Content starts
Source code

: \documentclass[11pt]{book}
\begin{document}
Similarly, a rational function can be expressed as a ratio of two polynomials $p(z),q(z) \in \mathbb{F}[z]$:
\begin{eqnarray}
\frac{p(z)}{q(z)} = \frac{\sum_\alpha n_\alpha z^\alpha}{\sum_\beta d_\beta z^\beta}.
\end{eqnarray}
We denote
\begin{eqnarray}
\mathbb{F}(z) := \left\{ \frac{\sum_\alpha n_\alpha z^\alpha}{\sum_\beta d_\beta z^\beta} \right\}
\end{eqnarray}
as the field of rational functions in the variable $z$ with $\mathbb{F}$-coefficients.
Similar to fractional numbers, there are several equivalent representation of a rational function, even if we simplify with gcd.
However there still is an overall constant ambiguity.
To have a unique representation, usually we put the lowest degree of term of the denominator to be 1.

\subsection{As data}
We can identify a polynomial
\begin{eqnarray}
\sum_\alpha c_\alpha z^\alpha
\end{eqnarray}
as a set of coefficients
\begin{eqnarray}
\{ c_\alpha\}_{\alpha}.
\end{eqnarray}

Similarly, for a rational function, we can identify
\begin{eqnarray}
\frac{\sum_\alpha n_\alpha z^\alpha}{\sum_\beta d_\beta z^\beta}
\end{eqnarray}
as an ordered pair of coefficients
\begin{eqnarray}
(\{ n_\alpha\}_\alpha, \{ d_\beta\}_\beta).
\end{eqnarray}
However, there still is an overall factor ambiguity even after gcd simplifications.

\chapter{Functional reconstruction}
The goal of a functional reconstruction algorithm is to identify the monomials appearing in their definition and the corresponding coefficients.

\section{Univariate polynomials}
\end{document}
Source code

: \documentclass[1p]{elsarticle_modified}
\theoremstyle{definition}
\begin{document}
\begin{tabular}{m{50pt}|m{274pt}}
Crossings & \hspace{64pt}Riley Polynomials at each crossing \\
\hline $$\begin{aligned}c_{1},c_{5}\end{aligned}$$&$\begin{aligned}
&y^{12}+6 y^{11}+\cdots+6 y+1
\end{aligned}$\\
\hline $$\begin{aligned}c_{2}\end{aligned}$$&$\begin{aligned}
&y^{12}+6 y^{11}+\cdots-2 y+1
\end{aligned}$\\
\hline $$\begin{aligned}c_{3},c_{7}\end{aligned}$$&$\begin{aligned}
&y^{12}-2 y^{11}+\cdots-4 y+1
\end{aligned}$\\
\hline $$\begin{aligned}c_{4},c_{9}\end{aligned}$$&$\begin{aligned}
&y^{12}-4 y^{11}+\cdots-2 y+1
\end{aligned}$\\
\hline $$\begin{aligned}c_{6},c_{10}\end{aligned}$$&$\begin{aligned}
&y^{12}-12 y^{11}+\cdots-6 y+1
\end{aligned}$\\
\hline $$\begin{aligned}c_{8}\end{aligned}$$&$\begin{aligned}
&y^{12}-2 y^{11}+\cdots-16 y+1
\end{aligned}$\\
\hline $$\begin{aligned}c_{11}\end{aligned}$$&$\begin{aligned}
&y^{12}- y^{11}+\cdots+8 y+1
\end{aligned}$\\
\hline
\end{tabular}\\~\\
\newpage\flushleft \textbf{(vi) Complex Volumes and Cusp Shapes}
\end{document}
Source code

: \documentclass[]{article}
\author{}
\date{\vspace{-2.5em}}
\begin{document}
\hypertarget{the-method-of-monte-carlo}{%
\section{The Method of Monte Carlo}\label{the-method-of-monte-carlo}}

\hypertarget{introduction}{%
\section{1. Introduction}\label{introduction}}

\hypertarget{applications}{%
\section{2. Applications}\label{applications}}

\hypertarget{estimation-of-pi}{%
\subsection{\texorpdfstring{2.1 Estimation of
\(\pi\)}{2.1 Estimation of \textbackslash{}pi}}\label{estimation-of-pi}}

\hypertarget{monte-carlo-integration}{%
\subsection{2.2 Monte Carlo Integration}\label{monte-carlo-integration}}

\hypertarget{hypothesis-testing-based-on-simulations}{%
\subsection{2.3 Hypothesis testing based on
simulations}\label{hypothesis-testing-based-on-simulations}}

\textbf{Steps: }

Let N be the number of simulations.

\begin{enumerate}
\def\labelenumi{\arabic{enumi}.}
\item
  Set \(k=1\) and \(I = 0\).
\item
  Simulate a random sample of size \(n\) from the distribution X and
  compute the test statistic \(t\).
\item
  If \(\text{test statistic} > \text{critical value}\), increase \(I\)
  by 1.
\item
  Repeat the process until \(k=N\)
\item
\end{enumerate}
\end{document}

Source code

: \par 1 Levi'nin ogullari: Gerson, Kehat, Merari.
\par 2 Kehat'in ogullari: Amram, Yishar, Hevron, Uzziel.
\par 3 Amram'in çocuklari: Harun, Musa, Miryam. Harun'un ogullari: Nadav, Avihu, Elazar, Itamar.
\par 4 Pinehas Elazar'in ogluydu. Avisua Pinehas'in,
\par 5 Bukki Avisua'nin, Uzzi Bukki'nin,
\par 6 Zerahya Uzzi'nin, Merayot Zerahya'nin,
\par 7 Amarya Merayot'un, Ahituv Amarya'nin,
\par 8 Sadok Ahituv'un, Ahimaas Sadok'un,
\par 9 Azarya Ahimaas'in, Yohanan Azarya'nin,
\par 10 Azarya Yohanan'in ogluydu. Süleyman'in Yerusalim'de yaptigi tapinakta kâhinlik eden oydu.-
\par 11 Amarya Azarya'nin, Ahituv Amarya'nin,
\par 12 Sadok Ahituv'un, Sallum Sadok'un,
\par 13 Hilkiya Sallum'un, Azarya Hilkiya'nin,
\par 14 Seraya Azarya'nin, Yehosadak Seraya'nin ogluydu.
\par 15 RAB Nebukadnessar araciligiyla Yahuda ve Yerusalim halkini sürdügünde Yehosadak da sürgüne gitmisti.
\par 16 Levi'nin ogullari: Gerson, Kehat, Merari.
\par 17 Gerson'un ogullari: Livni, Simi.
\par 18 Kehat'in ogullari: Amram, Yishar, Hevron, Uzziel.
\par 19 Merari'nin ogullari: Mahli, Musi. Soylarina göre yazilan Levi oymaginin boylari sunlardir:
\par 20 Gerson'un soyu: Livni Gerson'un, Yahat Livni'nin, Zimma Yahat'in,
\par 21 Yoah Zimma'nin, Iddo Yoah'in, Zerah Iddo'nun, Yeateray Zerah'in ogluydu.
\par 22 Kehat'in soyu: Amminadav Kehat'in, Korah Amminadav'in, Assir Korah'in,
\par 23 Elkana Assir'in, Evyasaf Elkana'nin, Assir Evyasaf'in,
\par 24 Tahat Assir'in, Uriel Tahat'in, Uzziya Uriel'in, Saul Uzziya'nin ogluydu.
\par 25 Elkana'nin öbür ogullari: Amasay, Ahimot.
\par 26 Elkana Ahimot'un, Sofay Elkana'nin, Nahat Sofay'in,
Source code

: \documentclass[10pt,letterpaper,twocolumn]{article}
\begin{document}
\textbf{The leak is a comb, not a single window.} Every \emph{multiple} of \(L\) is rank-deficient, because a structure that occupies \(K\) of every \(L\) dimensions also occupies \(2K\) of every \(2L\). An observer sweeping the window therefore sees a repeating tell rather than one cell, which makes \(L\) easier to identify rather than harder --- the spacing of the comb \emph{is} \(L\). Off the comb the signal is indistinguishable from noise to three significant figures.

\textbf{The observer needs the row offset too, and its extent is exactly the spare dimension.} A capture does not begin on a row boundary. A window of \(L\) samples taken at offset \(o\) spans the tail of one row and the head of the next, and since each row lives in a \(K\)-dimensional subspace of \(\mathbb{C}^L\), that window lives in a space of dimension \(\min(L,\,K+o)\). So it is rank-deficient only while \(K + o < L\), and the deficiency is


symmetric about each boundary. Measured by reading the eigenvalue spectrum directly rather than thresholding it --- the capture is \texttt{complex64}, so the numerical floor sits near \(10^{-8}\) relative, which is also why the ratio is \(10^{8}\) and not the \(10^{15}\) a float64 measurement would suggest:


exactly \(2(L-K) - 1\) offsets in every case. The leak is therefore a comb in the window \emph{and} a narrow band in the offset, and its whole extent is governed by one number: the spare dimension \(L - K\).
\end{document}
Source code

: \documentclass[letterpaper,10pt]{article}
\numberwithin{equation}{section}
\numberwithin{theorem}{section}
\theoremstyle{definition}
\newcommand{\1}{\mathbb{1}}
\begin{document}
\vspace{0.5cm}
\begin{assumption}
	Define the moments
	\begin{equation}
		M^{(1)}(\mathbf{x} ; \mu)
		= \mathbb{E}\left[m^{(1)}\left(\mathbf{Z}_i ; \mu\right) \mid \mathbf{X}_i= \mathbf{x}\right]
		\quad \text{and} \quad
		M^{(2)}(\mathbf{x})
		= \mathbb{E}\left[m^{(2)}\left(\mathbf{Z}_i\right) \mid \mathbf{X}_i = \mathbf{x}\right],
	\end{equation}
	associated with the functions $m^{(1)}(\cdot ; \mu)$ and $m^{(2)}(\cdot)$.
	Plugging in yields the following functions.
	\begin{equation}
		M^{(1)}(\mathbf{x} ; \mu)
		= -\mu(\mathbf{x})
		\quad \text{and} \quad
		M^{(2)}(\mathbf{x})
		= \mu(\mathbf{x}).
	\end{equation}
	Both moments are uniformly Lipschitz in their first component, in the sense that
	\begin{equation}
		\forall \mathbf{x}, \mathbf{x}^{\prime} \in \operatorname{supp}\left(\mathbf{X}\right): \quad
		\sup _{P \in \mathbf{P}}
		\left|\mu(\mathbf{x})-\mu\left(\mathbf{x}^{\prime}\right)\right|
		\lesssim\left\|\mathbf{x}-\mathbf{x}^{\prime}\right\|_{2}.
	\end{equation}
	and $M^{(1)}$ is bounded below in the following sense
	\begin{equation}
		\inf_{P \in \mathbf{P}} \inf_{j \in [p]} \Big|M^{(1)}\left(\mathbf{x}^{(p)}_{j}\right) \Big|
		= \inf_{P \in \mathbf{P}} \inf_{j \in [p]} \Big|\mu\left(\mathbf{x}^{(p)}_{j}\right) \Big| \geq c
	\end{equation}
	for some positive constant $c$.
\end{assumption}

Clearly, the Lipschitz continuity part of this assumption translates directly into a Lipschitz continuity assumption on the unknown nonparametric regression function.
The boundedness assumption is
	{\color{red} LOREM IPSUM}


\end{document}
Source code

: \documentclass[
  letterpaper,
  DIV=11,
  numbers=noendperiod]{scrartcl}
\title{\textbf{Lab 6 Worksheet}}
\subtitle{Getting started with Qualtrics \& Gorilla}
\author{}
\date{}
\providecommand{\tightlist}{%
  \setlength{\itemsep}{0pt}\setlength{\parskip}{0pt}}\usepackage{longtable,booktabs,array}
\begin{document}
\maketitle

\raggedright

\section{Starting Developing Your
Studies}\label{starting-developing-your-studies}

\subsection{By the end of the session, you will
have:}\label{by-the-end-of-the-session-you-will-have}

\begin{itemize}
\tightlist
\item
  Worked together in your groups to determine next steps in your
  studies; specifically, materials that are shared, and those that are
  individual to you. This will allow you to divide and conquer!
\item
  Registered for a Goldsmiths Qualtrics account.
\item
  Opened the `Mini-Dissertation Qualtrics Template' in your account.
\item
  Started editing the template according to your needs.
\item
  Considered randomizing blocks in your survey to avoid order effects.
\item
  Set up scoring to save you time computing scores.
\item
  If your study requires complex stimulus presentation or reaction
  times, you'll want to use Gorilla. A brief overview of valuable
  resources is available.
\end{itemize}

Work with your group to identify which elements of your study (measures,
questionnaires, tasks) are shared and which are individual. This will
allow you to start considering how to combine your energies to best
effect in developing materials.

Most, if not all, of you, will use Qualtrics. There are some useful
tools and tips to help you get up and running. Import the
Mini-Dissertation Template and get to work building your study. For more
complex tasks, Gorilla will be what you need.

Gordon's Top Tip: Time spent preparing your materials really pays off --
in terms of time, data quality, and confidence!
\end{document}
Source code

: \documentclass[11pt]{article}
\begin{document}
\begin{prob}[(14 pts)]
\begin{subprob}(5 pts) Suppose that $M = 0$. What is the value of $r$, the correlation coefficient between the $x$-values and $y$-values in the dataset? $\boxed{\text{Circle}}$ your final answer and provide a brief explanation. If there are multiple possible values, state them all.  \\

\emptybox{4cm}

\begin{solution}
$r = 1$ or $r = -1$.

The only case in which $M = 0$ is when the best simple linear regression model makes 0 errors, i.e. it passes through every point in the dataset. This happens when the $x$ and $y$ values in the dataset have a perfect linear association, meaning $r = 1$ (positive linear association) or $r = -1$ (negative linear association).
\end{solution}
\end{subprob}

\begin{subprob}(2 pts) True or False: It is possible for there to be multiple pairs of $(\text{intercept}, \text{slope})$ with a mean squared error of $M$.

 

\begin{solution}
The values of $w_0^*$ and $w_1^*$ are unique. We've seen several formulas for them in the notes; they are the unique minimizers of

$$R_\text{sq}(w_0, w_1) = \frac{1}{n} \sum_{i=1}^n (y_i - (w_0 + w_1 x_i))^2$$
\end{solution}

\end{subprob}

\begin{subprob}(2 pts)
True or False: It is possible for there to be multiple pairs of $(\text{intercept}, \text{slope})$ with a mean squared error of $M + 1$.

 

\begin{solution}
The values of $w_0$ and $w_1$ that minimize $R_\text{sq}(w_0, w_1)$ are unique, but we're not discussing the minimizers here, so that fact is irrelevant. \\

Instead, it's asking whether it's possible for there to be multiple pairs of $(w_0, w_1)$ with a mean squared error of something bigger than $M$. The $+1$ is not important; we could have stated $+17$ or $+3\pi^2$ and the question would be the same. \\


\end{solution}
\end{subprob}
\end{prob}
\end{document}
Content ends
_To do_.
Search the entries for the word "soyu" and copy every line that holds it.

_Finished exercise_.
\par 20 Gerson'un soyu: Livni Gerson'un, Yahat Livni'nin, Zimma Yahat'in,
\par 22 Kehat'in soyu: Amminadav Kehat'in, Korah Amminadav'in, Assir Korah'in,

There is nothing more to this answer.